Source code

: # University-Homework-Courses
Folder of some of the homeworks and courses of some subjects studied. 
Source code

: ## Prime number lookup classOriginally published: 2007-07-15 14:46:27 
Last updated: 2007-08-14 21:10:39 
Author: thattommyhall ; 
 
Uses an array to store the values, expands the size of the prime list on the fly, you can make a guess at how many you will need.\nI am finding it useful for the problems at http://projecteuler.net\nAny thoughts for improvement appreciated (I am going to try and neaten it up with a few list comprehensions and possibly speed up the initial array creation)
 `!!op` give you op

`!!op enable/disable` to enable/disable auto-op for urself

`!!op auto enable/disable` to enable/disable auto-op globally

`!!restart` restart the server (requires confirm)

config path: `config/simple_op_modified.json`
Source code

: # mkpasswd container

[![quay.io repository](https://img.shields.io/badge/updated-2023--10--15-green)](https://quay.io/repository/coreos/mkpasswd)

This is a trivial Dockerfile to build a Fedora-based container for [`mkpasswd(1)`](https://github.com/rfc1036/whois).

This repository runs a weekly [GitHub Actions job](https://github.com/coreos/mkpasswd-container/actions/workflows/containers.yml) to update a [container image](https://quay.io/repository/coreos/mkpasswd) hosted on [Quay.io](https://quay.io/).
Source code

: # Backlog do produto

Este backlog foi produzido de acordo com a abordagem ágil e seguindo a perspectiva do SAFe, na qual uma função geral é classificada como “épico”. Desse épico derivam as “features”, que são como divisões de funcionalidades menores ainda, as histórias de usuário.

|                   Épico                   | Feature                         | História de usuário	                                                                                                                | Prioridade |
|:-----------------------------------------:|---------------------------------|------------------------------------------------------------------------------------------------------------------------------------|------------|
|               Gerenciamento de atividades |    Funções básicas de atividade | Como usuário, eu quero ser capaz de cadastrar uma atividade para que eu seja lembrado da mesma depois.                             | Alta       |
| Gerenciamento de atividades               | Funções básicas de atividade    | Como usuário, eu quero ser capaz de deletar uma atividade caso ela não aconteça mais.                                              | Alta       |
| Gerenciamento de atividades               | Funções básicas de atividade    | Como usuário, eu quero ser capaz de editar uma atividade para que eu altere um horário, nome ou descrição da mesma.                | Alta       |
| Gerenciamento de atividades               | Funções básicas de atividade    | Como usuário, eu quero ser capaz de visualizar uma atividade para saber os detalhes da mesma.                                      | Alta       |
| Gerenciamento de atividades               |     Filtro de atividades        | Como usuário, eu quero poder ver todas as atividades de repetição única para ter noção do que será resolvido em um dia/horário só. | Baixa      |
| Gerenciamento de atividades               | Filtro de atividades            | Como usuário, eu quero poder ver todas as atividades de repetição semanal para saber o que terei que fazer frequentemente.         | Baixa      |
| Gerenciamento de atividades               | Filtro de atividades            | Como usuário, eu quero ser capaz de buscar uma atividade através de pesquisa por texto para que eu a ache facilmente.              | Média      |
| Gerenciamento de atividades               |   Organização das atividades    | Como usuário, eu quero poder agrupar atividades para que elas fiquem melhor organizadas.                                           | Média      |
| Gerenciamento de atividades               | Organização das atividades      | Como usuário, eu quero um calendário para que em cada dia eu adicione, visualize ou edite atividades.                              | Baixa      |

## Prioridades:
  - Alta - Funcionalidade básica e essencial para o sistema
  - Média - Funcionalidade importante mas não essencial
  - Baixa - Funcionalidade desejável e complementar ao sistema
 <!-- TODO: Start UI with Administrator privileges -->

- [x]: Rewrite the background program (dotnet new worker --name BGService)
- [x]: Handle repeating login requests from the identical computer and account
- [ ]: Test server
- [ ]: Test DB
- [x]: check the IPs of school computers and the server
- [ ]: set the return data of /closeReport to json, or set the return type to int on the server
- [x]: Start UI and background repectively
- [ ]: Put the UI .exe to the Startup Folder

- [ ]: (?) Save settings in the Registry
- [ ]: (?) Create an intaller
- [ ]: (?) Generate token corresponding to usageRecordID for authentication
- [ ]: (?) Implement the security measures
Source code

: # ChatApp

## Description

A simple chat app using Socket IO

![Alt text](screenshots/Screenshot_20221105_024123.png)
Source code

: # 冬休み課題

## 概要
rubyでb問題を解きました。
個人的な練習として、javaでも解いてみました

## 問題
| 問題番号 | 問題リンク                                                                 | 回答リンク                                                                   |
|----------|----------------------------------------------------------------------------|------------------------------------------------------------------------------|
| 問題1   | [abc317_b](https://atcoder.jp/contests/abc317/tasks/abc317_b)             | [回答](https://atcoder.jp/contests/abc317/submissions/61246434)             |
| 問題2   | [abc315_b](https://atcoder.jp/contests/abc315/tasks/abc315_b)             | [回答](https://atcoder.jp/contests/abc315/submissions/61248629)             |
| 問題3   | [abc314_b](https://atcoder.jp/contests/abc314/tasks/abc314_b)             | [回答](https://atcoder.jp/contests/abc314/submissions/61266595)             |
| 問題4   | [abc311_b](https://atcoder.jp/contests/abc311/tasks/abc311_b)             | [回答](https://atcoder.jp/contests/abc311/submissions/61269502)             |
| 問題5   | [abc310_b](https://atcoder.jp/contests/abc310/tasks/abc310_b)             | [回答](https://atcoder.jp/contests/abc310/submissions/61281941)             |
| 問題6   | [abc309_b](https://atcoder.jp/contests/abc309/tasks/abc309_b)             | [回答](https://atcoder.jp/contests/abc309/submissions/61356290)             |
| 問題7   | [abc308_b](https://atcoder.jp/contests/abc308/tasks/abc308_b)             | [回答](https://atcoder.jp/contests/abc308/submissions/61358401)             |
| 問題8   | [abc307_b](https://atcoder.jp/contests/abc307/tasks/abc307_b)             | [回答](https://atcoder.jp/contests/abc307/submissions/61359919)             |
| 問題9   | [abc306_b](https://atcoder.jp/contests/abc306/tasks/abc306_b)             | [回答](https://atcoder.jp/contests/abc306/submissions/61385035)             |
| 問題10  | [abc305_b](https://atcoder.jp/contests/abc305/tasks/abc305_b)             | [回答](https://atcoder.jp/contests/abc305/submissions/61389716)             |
++++++++++
TASK GOAL: Go through the material above, and wherever a line holds the word "repository", copy it.

EXPECTED OUTPUT:
[![quay.io repository](https://img.shields.io/badge/updated-2023--10--15-green)](https://quay.io/repository/coreos/mkpasswd)
This repository runs a weekly [GitHub Actions job](https://github.com/coreos/mkpasswd-container/actions/workflows/containers.yml) to update a [container image](https://quay.io/repository/coreos/mkpasswd) hosted on [Quay.io](https://quay.io/).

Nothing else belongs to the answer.